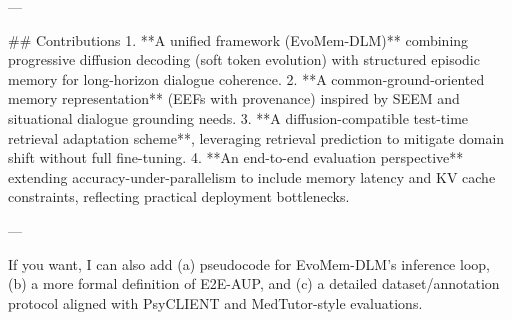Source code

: ---

## Contributions  
1. **A unified framework (EvoMem-DLM)** combining progressive diffusion decoding (soft token evolution) with structured episodic memory for long-horizon dialogue coherence.  
2. **A common-ground-oriented memory representation** (EEFs with provenance) inspired by SEEM and situational dialogue grounding needs.  
3. **A diffusion-compatible test-time retrieval adaptation scheme**, leveraging retrieval prediction to mitigate domain shift without full fine-tuning.  
4. **An end-to-end evaluation perspective** extending accuracy-under-parallelism to include memory latency and KV cache constraints, reflecting practical deployment bottlenecks.  

--- 

If you want, I can also add (a) pseudocode for EvoMem-DLM’s inference loop, (b) a more formal definition of E2E-AUP, and (c) a detailed dataset/annotation protocol aligned with PsyCLIENT and MedTutor-style evaluations.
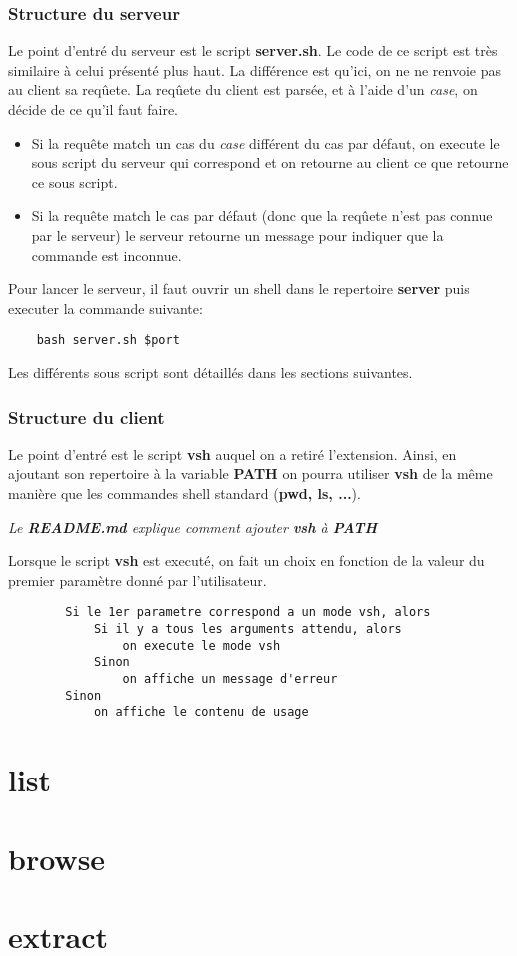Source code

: \documentclass[titlepage]{article}
\begin{document}
	\subsubsection{Structure du serveur}
	Le point d'entré du serveur est le script \textbf{server.sh}. Le code de ce script est très similaire à celui présenté plus haut. La différence est qu'ici, on ne ne renvoie pas au client sa reqûete. La reqûete du client est parsée, et à l'aide d'un \textit{case}, on décide de ce qu'il faut faire.
	\begin{itemize}  
		\item Si la requête match un cas du \textit{case} différent du cas par défaut, on execute le sous script du serveur qui correspond et on retourne au client ce que retourne ce sous script.
		\item Si la requête match le cas par défaut (donc que la reqûete n'est pas connue par le serveur) le serveur retourne un message pour indiquer que la commande est inconnue.
	\end{itemize}

	Pour lancer le serveur, il faut ouvrir un shell dans le repertoire \textbf{server} puis executer la commande suivante:

	\begin{lstlisting}
	bash server.sh $port
	\end{lstlisting}

	Les différents sous script sont détaillés dans les sections suivantes.

	\subsubsection{Structure du client}
	Le point d'entré est le script \textbf{vsh} auquel on a retiré l'extension. Ainsi, en ajoutant son repertoire à la variable \textbf{PATH} on pourra utiliser \textbf{vsh} de la même manière que les commandes shell standard (\textbf{pwd, ls, ...}). 

	\textit{Le \textbf{README.md} explique comment ajouter \textbf{vsh} à \textbf{PATH}}

	Lorsque le script \textbf{vsh} est executé, on fait un choix en fonction de la valeur du premier paramètre donné par l'utilisateur.
	\begin{lstlisting}
		Si le 1er parametre correspond a un mode vsh, alors
			Si il y a tous les arguments attendu, alors
				on execute le mode vsh
			Sinon
				on affiche un message d'erreur
		Sinon
			on affiche le contenu de usage
	\end{lstlisting}

	\section{list}

	\section{browse}

	\section{extract}
\end{document}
+-------+
#### YOUR INSTRUCTIONS
Taking the entries above, copy word for word the lines from the one with "3. **A diffusion-compatible" up to and including the one with "Le point d'entré est", without any picture.

#### WRITTEN SOLUTION
3. **A diffusion-compatible test-time retrieval adaptation scheme**, leveraging retrieval prediction to mitigate domain shift without full fine-tuning.  
4. **An end-to-end evaluation perspective** extending accuracy-under-parallelism to include memory latency and KV cache constraints, reflecting practical deployment bottlenecks.  

--- 

If you want, I can also add (a) pseudocode for EvoMem-DLM’s inference loop, (b) a more formal definition of E2E-AUP, and (c) a detailed dataset/annotation protocol aligned with PsyCLIENT and MedTutor-style evaluations.
Source code

: \documentclass[titlepage]{article}
\begin{document}
	\subsubsection{Structure du serveur}
	Le point d'entré du serveur est le script \textbf{server.sh}. Le code de ce script est très similaire à celui présenté plus haut. La différence est qu'ici, on ne ne renvoie pas au client sa reqûete. La reqûete du client est parsée, et à l'aide d'un \textit{case}, on décide de ce qu'il faut faire.
	\begin{itemize}  
		\item Si la requête match un cas du \textit{case} différent du cas par défaut, on execute le sous script du serveur qui correspond et on retourne au client ce que retourne ce sous script.
		\item Si la requête match le cas par défaut (donc que la reqûete n'est pas connue par le serveur) le serveur retourne un message pour indiquer que la commande est inconnue.
	\end{itemize}

	Pour lancer le serveur, il faut ouvrir un shell dans le repertoire \textbf{server} puis executer la commande suivante:

	\begin{lstlisting}
	bash server.sh $port
	\end{lstlisting}

	Les différents sous script sont détaillés dans les sections suivantes.

	\subsubsection{Structure du client}
	Le point d'entré est le script \textbf{vsh} auquel on a retiré l'extension. Ainsi, en ajoutant son repertoire à la variable \textbf{PATH} on pourra utiliser \textbf{vsh} de la même manière que les commandes shell standard (\textbf{pwd, ls, ...}). 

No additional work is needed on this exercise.